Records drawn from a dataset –

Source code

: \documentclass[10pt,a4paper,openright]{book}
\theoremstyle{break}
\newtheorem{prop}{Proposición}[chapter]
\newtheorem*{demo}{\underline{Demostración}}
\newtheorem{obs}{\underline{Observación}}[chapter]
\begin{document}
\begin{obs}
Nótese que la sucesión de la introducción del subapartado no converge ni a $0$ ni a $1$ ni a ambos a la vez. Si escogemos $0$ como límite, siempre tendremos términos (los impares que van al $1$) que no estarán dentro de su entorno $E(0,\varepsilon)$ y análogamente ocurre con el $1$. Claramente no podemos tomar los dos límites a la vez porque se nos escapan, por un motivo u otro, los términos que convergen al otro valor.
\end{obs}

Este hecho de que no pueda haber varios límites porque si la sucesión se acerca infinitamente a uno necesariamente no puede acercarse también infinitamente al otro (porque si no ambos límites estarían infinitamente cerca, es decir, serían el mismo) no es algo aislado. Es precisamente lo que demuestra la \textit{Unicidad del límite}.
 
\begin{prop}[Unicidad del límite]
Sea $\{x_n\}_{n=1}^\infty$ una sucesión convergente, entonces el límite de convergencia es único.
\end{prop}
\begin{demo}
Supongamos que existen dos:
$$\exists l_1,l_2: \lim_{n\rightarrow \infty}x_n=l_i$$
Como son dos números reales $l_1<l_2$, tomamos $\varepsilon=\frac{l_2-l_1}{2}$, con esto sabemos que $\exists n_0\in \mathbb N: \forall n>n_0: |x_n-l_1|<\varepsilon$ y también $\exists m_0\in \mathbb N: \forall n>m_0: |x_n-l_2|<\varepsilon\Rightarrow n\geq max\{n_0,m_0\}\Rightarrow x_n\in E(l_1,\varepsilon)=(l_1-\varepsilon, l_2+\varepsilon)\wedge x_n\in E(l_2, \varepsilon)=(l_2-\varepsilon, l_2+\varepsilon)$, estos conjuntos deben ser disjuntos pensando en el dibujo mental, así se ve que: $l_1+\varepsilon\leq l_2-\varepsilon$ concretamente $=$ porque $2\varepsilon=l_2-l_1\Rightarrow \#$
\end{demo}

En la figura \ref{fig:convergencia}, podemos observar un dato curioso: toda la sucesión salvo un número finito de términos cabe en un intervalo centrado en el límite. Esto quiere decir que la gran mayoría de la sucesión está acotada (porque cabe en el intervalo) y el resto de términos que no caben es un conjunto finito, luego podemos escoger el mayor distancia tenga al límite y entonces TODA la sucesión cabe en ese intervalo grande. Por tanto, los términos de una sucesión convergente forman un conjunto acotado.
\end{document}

About this exercise –
From the entries above, copy every line that holds the word "infty".

Output for this exercise –
Sea $\{x_n\}_{n=1}^\infty$ una sucesión convergente, entonces el límite de convergencia es único.
$$\exists l_1,l_2: \lim_{n\rightarrow \infty}x_n=l_i$$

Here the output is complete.